(Collected data)
*** Block opens ***

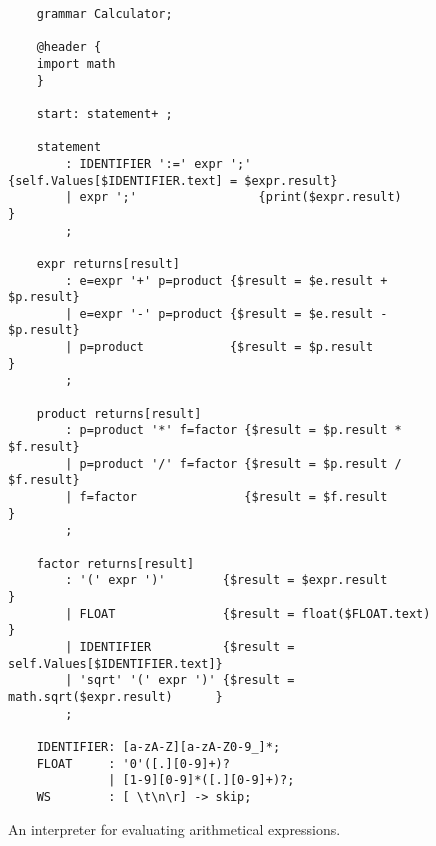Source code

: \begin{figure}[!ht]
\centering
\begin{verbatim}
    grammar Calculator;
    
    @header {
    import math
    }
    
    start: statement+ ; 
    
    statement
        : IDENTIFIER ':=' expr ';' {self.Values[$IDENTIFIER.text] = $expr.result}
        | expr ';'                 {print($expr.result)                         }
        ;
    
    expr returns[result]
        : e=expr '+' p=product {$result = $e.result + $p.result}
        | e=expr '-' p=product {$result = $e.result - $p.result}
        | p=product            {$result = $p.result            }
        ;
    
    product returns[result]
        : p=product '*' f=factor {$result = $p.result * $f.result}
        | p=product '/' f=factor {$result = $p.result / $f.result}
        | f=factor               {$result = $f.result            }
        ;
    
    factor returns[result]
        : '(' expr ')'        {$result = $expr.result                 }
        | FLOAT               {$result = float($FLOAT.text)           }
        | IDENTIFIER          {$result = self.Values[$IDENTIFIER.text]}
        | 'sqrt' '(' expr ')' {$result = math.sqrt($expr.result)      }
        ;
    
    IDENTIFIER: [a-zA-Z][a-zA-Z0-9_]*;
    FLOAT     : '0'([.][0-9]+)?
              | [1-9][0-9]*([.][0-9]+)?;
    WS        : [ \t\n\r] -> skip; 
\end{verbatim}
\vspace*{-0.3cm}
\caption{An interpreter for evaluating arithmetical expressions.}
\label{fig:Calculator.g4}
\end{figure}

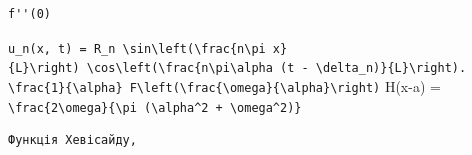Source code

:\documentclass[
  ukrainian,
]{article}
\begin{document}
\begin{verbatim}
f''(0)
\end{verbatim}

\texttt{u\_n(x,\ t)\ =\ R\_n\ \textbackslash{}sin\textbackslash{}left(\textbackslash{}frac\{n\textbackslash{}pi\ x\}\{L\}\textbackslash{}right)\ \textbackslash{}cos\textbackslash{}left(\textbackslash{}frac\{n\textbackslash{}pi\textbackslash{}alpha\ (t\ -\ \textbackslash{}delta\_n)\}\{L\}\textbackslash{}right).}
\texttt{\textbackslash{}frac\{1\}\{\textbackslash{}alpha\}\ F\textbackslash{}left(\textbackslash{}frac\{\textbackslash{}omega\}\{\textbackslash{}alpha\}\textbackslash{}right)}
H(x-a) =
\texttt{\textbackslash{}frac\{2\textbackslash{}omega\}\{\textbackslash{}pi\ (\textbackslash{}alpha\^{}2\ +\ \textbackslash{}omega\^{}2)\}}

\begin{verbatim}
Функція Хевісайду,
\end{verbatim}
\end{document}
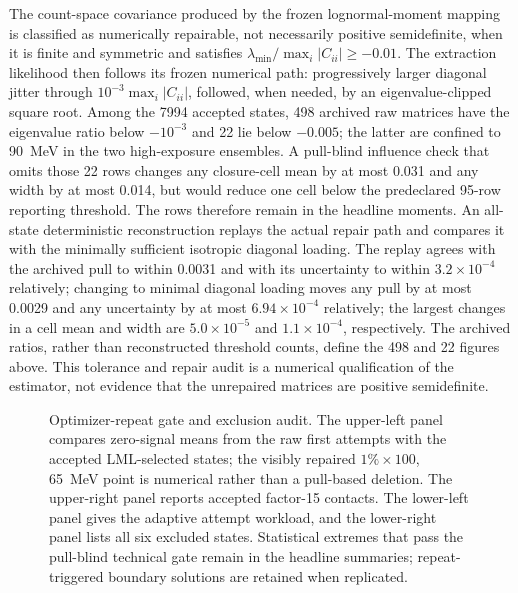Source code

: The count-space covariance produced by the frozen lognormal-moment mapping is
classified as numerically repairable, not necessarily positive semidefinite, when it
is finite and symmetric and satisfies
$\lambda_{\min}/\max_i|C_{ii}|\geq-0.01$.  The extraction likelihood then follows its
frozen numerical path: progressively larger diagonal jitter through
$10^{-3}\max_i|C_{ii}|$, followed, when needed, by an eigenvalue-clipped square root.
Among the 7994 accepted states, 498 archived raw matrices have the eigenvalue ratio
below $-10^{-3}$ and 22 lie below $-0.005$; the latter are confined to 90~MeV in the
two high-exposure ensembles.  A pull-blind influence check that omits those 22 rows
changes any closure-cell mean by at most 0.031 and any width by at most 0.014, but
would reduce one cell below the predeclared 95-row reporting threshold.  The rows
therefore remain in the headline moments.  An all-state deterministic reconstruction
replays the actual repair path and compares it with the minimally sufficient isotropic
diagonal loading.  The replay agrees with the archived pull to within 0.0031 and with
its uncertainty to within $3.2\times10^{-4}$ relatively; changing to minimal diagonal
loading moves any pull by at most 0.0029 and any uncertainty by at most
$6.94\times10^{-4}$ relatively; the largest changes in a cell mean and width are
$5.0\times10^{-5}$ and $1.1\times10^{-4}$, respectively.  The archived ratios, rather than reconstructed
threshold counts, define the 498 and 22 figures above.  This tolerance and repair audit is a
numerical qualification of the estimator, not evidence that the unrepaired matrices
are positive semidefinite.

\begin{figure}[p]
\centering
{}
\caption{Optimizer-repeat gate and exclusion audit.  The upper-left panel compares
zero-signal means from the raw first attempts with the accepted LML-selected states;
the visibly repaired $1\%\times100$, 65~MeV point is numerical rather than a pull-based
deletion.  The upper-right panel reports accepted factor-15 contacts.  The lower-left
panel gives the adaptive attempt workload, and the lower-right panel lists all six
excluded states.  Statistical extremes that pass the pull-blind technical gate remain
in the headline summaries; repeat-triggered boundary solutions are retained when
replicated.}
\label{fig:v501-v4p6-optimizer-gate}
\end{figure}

*** Block closes ***

Retype each of the entries above exactly as it appears, with no pictures.

Source code

: \begin{figure}[!ht]
\centering
\begin{verbatim}
    grammar Calculator;
    
    @header {
    import math
    }
    
    start: statement+ ; 
    
    statement
        : IDENTIFIER ':=' expr ';' {self.Values[$IDENTIFIER.text] = $expr.result}
        | expr ';'                 {print($expr.result)                         }
        ;
    
    expr returns[result]
        : e=expr '+' p=product {$result = $e.result + $p.result}
        | e=expr '-' p=product {$result = $e.result - $p.result}
        | p=product            {$result = $p.result            }
        ;
    
    product returns[result]
        : p=product '*' f=factor {$result = $p.result * $f.result}
        | p=product '/' f=factor {$result = $p.result / $f.result}
        | f=factor               {$result = $f.result            }
        ;
    
    factor returns[result]
        : '(' expr ')'        {$result = $expr.result                 }
        | FLOAT               {$result = float($FLOAT.text)           }
        | IDENTIFIER          {$result = self.Values[$IDENTIFIER.text]}
        | 'sqrt' '(' expr ')' {$result = math.sqrt($expr.result)      }
        ;
    
    IDENTIFIER: [a-zA-Z][a-zA-Z0-9_]*;
    FLOAT     : '0'([.][0-9]+)?
              | [1-9][0-9]*([.][0-9]+)?;
    WS        : [ \t\n\r] -> skip; 
\end{verbatim}
\vspace*{-0.3cm}
\caption{An interpreter for evaluating arithmetical expressions.}
\label{fig:Calculator.g4}
\end{figure}

Source code

:\documentclass[
  ukrainian,
]{article}
\begin{document}
\begin{verbatim}
f''(0)
\end{verbatim}

\texttt{u\_n(x,\ t)\ =\ R\_n\ \textbackslash{}sin\textbackslash{}left(\textbackslash{}frac\{n\textbackslash{}pi\ x\}\{L\}\textbackslash{}right)\ \textbackslash{}cos\textbackslash{}left(\textbackslash{}frac\{n\textbackslash{}pi\textbackslash{}alpha\ (t\ -\ \textbackslash{}delta\_n)\}\{L\}\textbackslash{}right).}
\texttt{\textbackslash{}frac\{1\}\{\textbackslash{}alpha\}\ F\textbackslash{}left(\textbackslash{}frac\{\textbackslash{}omega\}\{\textbackslash{}alpha\}\textbackslash{}right)}
H(x-a) =
\texttt{\textbackslash{}frac\{2\textbackslash{}omega\}\{\textbackslash{}pi\ (\textbackslash{}alpha\^{}2\ +\ \textbackslash{}omega\^{}2)\}}

\begin{verbatim}
Функція Хевісайду,
\end{verbatim}
\end{document}
Source code

: The count-space covariance produced by the frozen lognormal-moment mapping is
classified as numerically repairable, not necessarily positive semidefinite, when it
is finite and symmetric and satisfies
$\lambda_{\min}/\max_i|C_{ii}|\geq-0.01$.  The extraction likelihood then follows its
frozen numerical path: progressively larger diagonal jitter through
$10^{-3}\max_i|C_{ii}|$, followed, when needed, by an eigenvalue-clipped square root.
Among the 7994 accepted states, 498 archived raw matrices have the eigenvalue ratio
below $-10^{-3}$ and 22 lie below $-0.005$; the latter are confined to 90~MeV in the
two high-exposure ensembles.  A pull-blind influence check that omits those 22 rows
changes any closure-cell mean by at most 0.031 and any width by at most 0.014, but
would reduce one cell below the predeclared 95-row reporting threshold.  The rows
therefore remain in the headline moments.  An all-state deterministic reconstruction
replays the actual repair path and compares it with the minimally sufficient isotropic
diagonal loading.  The replay agrees with the archived pull to within 0.0031 and with
its uncertainty to within $3.2\times10^{-4}$ relatively; changing to minimal diagonal
loading moves any pull by at most 0.0029 and any uncertainty by at most
$6.94\times10^{-4}$ relatively; the largest changes in a cell mean and width are
$5.0\times10^{-5}$ and $1.1\times10^{-4}$, respectively.  The archived ratios, rather than reconstructed
threshold counts, define the 498 and 22 figures above.  This tolerance and repair audit is a
numerical qualification of the estimator, not evidence that the unrepaired matrices
are positive semidefinite.

\begin{figure}[p]
\centering
{}
\caption{Optimizer-repeat gate and exclusion audit.  The upper-left panel compares
zero-signal means from the raw first attempts with the accepted LML-selected states;
the visibly repaired $1\%\times100$, 65~MeV point is numerical rather than a pull-based
deletion.  The upper-right panel reports accepted factor-15 contacts.  The lower-left
panel gives the adaptive attempt workload, and the lower-right panel lists all six
excluded states.  Statistical extremes that pass the pull-blind technical gate remain
in the headline summaries; repeat-triggered boundary solutions are retained when
replicated.}
\label{fig:v501-v4p6-optimizer-gate}
\end{figure}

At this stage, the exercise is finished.